Chika yang meliriknya sekilas, mulai takut. Lelaki itu berbicara dengan rahang mengeras dan suaranya tegas.
Chika menurunkan egonya, dan pasrah pada kehendak Izack.
Saat lelaki itu masuk, Chika menegakkan punggungnya. "Maaf, Bang... gara-gara aku, nama baikmu jadi jelek."
Izack tak langsung menjawab. Ia hanya melirik, namun rautnya melunak perlahan.
"Ini bukan soal kamu, tapi soal diriku yang sedang dalam sorotan, karena teman-teman AMN sudah mulai bergerak Chika..."
Tak lama kemudian teleponnya kembali bergetar. Itu adalah Rony, sekretaris penerbit. Izack tak bisa mengelak, ia langsung mengangkatnya.
"Hm, ya Ron. Gimana?"
"Sory aku belum bisa balik ke ke sana malam ini. Tolong dipending semua rapat sampai aku tiba."
"Hm, baik."
"Ngomong-ngomong sudah dengar proyek literasi pemerintah belum, Bang?"
"Hm, sudah."
"Oh..."
"Kalau begitu, kenapa nggak coba ajukan lagi proposal proyek perpustakaan digital kita, Bang? Apalagi, sepertinya Mama dekat sama orang-orang itu, kan?"
Izack tersenyum samar.
"Aku tahu, Ron. Tapi ada harga yang harus dijual mahal."
Izack berpaling pada Chika yang ternyata sudah kembali terpejam, mendengkur halus.
"Kenapa?"
"Anaknya mau dijodohkan."
"Oh..."
"Sama?" tanya suara itu. "Abang?" tawa itu lepas di earphone.

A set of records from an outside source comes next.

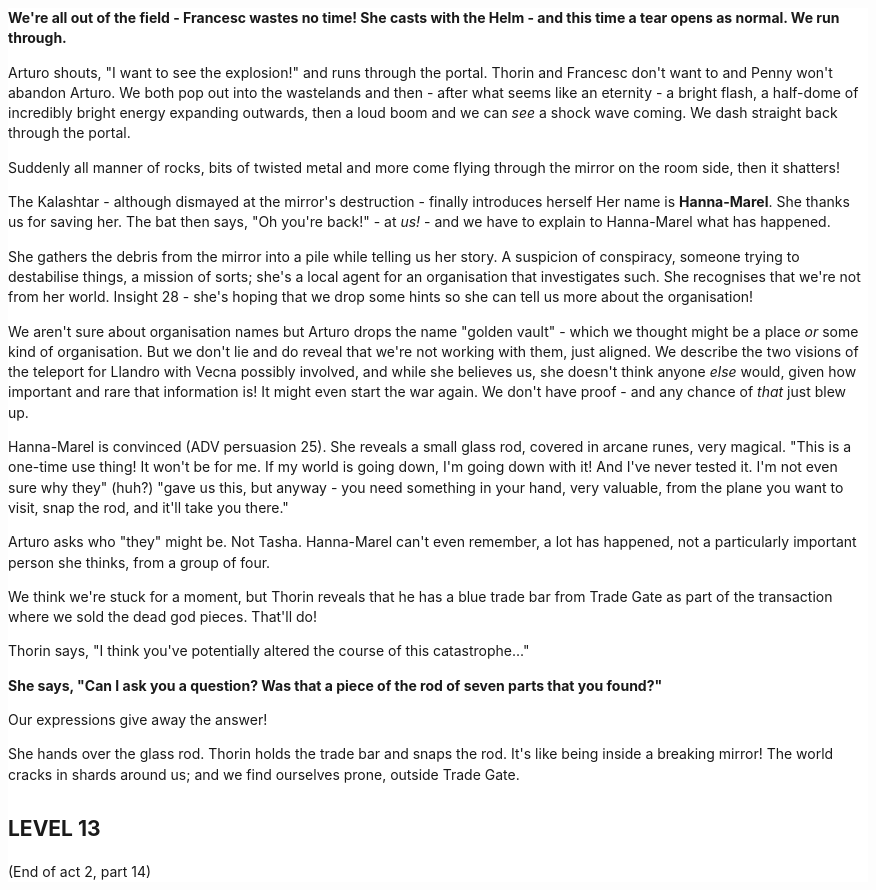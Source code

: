**We're all out of the field - Francesc wastes no time! She casts with the Helm - and this time a tear opens as normal. We run through.**

Arturo shouts, "I want to see the explosion!" and runs through the portal. Thorin and Francesc don't want to and Penny won't abandon Arturo. We both pop out into the wastelands and then - after what seems like an eternity - a bright flash, a half-dome of incredibly bright energy expanding outwards, then a loud boom and we can *see* a shock wave coming. We dash straight back through the portal.

Suddenly all manner of rocks, bits of twisted metal and more come flying through the mirror on the room side, then it shatters!

The Kalashtar - although dismayed at the mirror's destruction - finally introduces herself Her name is **Hanna-Marel**. She thanks us for saving her. The bat then says, "Oh you're back!" - at *us!* - and we have to explain to Hanna-Marel what has happened.

She gathers the debris from the mirror into a pile while telling us her story. A suspicion of conspiracy, someone trying to destabilise things, a mission of sorts; she's a local agent for an organisation that investigates such. She recognises that we're not from her world. Insight 28 - she's hoping that we drop some hints so she can tell us more about the organisation!

We aren't sure about organisation names but Arturo drops the name "golden vault" - which we thought might be a place _or_ some kind of organisation. But we don't lie and do reveal that we're not working with them, just aligned. We describe the two visions of the teleport for Llandro with Vecna possibly involved, and while she believes us, she doesn't think anyone *else* would, given how important and rare that information is! It might even start the war again. We don't have proof - and any chance of *that* just blew up.

Hanna-Marel is convinced (ADV persuasion 25). She reveals a small glass rod, covered in arcane runes, very magical. "This is a one-time use thing! It won't be for me. If my world is going down, I'm going down with it! And I've never tested it. I'm not even sure why they" (huh?) "gave us this, but anyway - you need something in your hand, very valuable, from the plane you want to visit, snap the rod, and it'll take you there."

Arturo asks who "they" might be. Not Tasha. Hanna-Marel can't even remember, a lot has happened, not a particularly important person she thinks, from a group of four.

We think we're stuck for a moment, but Thorin reveals that he has a blue trade bar from Trade Gate as part of the transaction where we sold the dead god pieces. That'll do!

Thorin says, "I think you've potentially altered the course of this catastrophe..."

**She says, "Can I ask you a question? Was that a piece of the rod of seven parts that you found?"**

Our expressions give away the answer!

She hands over the glass rod. Thorin holds the trade bar and snaps the rod. It's like being inside a breaking mirror! The world cracks in shards around us; and we find ourselves prone, outside Trade Gate.

## LEVEL 13

(End of act 2, part 14)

"Mantap! ambil aja, cantik enggak anaknya?"
"Enak, aja!"
"Oh, maaf. Aku baru ingat si kakak cantik yang baru viral kemarin," tawanya meledek di ujung ponsel.
Izack melirik Chika dengan rambut panjangnya yang terurai menutupi sebagian wajah. Namun sesaat itu menggaruk leher, menyibakkan sebagian rambutnya, memperlihatkan lehernya yang lembut dan bening. Spontan ia menarik pandangannya dari sana.
"Sudah, gitu aja dulu,"
"Oke,"
Klik suara itu terputus seketika.
Suasana kembali hening.
Ada hawa tenang dan nyaman yang diam-diam menyelinap perlahan. Ia tak tahu, mengapa perasaan itu mulai ia rasakan betul akhir-akhir ini.
Sekalipun badai di luar terasa kejam dan keras.
Tapi berada di dekat gadis itu, rasanya benar-benar membuatnya nyaman.